▸ **TASK DIRECTIONS**
Only the lines that contain the string "documentclass" belong in the answer; pull them from the records.

▸ **PROVIDED MATERIAL**
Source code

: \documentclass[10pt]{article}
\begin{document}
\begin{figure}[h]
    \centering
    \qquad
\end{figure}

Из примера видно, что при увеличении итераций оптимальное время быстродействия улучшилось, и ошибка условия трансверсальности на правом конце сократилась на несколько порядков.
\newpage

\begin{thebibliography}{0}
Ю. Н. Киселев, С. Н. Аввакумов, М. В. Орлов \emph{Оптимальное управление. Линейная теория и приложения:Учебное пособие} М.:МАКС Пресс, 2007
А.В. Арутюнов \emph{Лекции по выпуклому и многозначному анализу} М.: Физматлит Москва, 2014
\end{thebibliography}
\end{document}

--

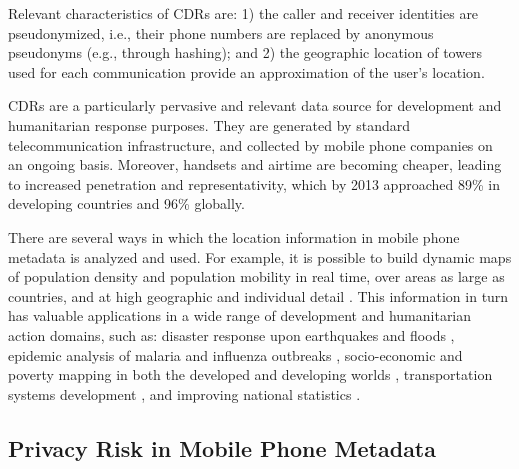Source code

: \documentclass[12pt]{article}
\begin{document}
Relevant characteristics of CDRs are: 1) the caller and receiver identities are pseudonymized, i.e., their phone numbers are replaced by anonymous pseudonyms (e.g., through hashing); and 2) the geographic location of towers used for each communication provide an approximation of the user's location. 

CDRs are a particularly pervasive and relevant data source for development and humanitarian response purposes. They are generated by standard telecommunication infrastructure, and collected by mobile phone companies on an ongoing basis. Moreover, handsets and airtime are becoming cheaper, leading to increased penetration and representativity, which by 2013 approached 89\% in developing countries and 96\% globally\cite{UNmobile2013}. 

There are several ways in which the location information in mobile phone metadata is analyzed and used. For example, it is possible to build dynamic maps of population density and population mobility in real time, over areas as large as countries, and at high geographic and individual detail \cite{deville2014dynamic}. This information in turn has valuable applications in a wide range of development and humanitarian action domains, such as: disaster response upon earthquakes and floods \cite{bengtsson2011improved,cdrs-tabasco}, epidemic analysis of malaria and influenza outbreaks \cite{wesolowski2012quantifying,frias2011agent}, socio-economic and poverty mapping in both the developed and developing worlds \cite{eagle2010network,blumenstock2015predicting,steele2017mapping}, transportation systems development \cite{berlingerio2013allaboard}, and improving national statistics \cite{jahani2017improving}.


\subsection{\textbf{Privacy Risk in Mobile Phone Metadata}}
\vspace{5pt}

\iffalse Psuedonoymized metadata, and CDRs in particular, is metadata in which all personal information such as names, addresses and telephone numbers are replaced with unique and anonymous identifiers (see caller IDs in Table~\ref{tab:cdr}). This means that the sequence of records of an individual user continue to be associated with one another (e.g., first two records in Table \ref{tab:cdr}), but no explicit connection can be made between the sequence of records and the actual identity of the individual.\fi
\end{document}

--

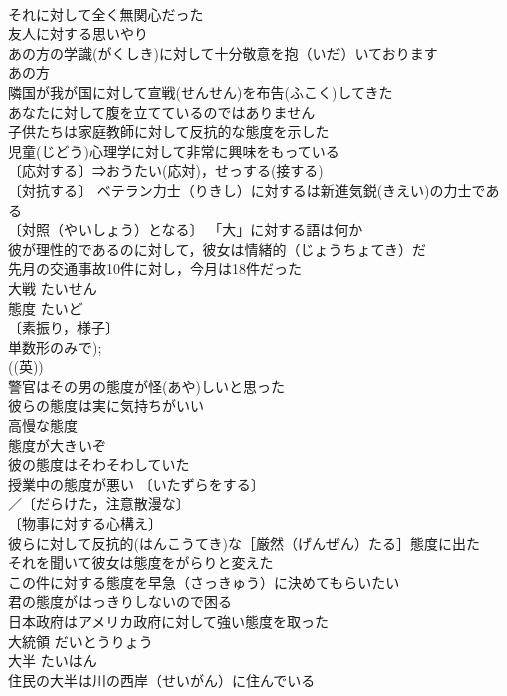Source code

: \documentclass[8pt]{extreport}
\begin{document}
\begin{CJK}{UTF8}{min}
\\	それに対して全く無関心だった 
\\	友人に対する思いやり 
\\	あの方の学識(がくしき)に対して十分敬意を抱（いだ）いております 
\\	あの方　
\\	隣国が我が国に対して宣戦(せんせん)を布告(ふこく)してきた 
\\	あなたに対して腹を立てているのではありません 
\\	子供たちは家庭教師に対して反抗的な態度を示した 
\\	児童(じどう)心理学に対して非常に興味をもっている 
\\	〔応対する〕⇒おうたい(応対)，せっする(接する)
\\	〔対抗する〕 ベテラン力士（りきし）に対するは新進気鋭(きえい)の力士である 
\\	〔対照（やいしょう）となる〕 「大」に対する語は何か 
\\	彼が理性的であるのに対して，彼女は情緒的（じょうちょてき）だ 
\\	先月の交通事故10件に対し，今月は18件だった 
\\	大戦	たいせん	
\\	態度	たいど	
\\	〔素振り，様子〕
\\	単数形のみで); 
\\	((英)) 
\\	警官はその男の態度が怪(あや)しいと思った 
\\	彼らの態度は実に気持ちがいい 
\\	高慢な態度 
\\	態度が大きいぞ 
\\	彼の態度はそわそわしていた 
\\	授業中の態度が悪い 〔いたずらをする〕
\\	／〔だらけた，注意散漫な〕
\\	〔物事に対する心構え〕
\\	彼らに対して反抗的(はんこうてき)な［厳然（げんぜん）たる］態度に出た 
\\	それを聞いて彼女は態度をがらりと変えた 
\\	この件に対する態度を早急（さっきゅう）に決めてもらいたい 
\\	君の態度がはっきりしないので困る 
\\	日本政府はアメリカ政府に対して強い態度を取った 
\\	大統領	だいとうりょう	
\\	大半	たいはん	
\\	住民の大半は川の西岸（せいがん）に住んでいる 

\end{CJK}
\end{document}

▸ **SOLUTION TO THE EXERCISE**
: \documentclass[10pt]{article}
: \documentclass[12pt]{article}
: \documentclass[8pt]{extreport}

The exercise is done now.